[Data records]
★ ★ ★ ★
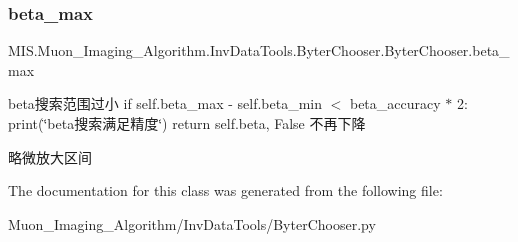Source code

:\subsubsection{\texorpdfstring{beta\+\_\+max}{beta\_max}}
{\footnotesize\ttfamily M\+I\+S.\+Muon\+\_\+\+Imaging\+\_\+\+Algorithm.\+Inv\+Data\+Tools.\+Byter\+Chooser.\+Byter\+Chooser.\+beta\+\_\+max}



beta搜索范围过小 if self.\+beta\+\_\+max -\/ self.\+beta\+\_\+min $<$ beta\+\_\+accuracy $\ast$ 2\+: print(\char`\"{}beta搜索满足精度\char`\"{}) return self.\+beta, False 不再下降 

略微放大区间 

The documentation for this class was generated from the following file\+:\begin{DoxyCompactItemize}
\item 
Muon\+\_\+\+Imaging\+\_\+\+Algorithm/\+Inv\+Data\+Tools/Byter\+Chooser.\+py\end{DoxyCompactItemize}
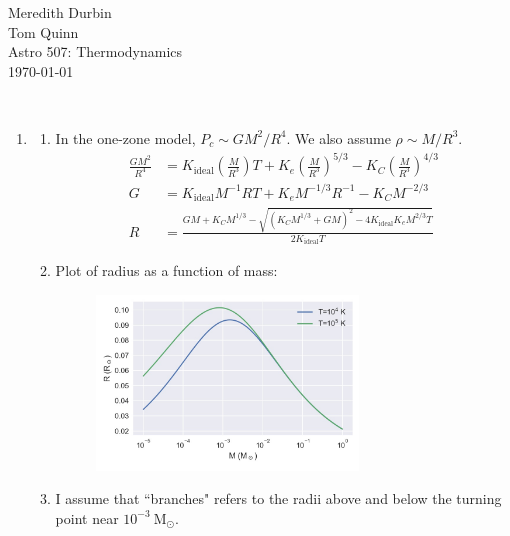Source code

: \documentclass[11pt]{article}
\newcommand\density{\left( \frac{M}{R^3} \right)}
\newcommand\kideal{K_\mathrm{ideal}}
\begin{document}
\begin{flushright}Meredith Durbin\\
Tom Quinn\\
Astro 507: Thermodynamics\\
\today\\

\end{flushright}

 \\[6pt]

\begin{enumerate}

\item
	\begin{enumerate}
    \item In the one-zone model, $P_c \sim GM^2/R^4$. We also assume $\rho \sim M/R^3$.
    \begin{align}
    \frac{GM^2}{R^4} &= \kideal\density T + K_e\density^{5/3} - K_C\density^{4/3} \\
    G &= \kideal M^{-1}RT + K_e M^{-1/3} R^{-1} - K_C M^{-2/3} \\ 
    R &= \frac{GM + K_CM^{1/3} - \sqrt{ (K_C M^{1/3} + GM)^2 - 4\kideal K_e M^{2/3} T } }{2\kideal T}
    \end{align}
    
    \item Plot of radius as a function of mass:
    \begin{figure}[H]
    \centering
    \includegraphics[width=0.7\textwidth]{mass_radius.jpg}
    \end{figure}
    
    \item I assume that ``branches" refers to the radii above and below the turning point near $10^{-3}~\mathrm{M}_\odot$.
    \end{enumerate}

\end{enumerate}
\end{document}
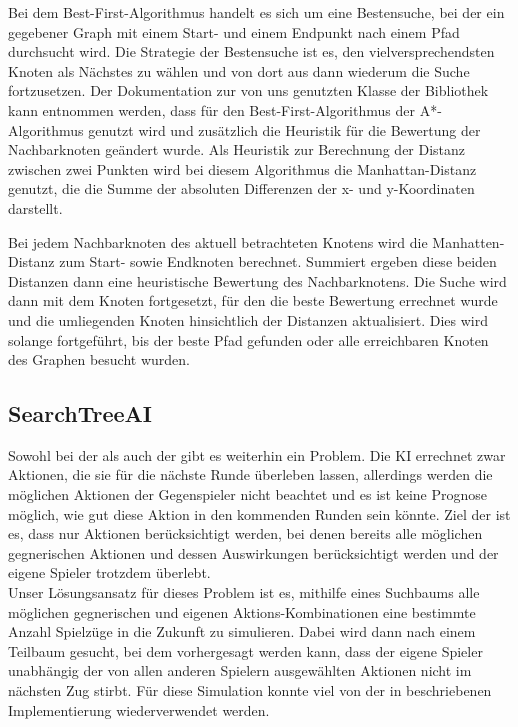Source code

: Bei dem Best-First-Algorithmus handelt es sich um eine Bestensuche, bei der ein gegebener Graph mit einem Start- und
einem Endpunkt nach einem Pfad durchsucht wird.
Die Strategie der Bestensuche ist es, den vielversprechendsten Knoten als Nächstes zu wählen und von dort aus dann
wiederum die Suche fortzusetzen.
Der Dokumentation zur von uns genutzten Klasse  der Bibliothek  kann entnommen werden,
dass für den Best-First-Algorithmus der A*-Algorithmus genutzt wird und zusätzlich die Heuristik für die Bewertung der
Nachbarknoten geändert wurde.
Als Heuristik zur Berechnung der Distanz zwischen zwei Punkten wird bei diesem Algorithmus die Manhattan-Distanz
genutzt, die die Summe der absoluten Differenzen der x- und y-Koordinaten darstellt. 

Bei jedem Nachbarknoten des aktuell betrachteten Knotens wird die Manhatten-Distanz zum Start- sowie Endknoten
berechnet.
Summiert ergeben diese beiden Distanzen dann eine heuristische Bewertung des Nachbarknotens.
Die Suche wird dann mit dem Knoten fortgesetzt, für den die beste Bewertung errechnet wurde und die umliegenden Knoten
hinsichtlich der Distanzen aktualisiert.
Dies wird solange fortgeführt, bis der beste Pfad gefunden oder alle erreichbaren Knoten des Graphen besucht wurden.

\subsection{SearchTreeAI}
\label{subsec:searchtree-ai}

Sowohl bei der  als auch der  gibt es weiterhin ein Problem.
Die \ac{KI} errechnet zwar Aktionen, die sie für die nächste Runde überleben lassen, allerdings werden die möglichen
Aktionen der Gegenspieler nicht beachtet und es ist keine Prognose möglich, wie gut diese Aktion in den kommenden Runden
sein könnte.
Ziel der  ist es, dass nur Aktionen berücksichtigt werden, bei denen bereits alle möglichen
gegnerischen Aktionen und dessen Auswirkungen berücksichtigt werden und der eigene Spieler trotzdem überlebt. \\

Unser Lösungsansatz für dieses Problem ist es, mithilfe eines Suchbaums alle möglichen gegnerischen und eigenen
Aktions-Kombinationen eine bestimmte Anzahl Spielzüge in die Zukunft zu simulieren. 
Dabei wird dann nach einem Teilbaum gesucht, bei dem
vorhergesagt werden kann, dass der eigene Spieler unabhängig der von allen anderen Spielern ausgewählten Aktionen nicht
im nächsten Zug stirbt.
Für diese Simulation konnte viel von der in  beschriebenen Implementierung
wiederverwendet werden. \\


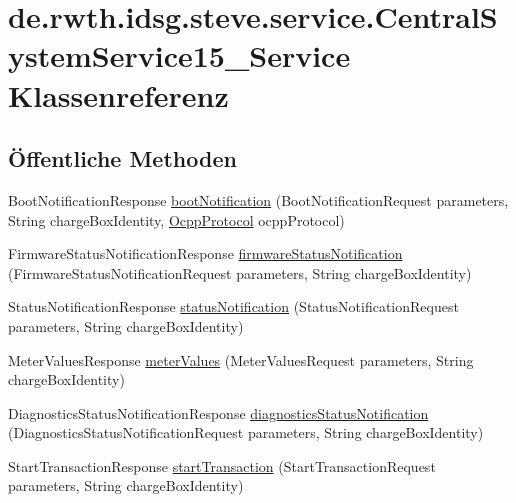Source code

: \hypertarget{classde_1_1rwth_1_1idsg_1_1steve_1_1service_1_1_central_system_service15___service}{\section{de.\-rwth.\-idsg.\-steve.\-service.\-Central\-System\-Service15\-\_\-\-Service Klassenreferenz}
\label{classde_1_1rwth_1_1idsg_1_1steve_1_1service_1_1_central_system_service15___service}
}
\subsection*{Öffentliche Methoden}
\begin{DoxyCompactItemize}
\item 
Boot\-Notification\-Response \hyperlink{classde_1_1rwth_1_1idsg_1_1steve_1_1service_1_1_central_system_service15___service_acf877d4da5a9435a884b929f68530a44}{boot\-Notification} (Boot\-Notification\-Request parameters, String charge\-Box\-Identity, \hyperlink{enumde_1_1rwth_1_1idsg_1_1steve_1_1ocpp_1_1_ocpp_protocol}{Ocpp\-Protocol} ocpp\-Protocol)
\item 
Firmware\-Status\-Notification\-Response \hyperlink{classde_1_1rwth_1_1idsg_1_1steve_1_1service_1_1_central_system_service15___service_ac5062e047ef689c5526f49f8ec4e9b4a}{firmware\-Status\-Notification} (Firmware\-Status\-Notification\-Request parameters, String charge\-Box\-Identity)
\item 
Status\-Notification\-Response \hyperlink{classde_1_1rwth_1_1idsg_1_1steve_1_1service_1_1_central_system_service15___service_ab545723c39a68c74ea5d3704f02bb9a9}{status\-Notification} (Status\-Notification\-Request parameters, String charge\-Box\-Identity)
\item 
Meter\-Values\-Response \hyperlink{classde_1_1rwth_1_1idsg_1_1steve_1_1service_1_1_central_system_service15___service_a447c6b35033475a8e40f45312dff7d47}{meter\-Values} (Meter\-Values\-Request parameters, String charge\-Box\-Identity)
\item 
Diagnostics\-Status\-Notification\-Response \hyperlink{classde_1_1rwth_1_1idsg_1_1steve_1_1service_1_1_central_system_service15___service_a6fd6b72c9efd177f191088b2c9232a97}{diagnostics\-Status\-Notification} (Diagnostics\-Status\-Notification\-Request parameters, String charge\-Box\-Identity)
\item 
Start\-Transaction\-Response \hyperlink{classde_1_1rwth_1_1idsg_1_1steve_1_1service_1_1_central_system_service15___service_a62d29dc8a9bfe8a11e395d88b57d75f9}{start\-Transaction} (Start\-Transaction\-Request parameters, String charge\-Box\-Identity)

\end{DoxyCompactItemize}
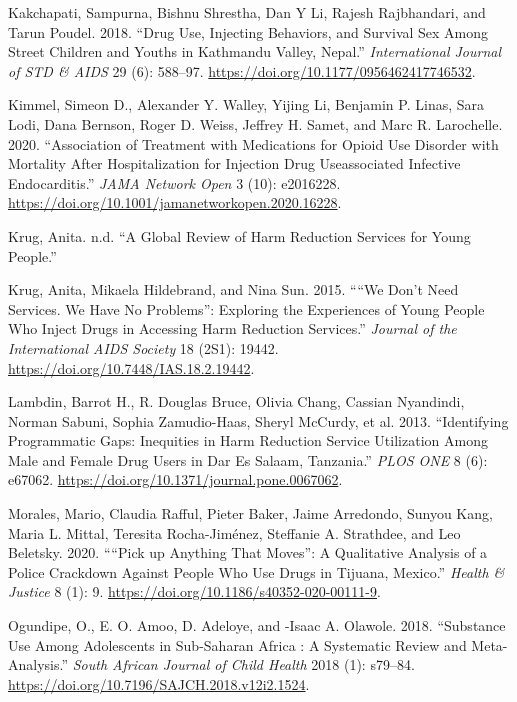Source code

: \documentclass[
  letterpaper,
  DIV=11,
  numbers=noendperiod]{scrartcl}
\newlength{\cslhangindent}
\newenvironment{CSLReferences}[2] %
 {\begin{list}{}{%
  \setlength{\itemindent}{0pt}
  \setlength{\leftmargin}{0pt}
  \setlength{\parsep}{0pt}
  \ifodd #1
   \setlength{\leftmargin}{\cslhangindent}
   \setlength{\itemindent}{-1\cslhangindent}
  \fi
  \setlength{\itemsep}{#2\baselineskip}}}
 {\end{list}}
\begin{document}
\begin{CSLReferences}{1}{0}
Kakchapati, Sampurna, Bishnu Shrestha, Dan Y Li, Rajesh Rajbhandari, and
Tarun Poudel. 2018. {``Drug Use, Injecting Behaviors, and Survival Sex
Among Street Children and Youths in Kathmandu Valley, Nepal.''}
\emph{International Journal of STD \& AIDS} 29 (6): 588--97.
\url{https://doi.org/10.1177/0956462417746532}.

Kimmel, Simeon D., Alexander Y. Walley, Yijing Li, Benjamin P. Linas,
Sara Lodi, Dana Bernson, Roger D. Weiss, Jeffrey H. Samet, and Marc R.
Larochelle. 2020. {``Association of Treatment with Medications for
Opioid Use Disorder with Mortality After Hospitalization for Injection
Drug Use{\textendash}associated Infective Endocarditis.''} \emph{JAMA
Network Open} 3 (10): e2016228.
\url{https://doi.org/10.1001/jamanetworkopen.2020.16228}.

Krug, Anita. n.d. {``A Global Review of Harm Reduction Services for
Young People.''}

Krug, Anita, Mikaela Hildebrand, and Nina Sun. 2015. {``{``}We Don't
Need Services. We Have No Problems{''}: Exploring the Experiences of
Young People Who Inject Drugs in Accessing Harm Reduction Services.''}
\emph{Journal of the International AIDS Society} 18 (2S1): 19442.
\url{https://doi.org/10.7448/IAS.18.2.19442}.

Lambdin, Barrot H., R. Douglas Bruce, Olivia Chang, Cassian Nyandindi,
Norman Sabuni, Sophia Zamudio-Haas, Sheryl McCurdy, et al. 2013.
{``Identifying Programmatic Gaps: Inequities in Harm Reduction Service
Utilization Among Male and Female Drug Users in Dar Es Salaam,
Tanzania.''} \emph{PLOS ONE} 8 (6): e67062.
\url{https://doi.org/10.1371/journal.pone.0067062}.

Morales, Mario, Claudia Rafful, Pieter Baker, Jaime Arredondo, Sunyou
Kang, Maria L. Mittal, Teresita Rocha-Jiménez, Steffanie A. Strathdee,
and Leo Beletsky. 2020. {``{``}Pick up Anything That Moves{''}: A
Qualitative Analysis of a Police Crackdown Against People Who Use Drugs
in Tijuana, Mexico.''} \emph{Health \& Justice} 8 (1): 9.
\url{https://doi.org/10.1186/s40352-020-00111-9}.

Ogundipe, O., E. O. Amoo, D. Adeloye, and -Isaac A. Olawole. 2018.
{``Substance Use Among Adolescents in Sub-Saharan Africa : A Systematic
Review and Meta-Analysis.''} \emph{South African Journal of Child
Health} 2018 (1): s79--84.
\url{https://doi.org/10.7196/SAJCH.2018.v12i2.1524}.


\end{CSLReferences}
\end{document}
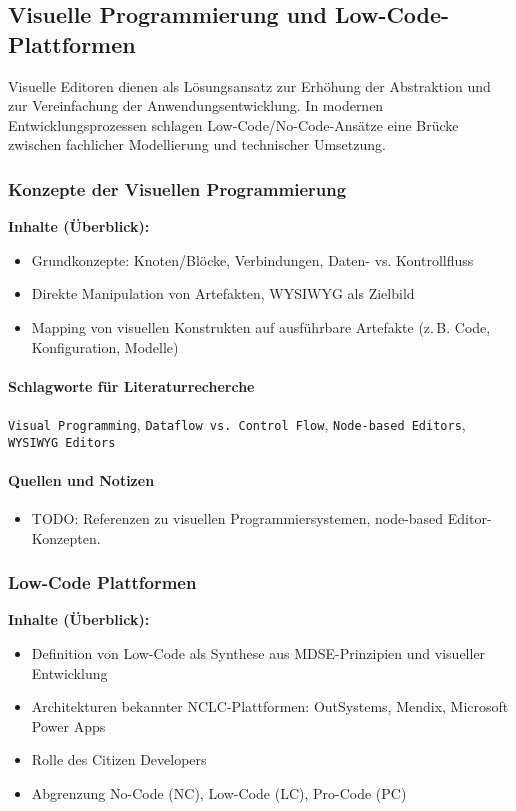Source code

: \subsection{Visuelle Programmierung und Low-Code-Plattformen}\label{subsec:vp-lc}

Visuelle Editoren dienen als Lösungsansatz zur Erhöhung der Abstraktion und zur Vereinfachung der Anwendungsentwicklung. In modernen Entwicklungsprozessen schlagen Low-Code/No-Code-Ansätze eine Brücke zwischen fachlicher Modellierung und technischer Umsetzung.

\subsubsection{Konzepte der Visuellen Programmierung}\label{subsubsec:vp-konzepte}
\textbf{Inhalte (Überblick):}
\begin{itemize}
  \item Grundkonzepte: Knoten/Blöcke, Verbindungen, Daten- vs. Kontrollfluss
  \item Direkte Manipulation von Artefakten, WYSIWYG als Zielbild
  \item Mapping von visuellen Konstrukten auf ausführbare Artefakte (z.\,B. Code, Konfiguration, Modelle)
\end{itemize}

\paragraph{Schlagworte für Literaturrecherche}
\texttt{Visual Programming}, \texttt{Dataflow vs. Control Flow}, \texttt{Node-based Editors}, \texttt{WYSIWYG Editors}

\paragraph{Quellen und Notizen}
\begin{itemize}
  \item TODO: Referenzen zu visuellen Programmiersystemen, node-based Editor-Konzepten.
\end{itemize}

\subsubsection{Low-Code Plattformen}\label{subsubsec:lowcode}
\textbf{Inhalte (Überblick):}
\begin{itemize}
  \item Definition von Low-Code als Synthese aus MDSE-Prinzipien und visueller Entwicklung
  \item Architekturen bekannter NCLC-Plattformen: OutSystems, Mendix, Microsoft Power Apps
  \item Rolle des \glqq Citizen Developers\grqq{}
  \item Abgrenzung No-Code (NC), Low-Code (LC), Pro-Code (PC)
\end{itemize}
★ ★ ★ ★
Your answer should be one number, the count of lines in the records that contain the word "Young".

2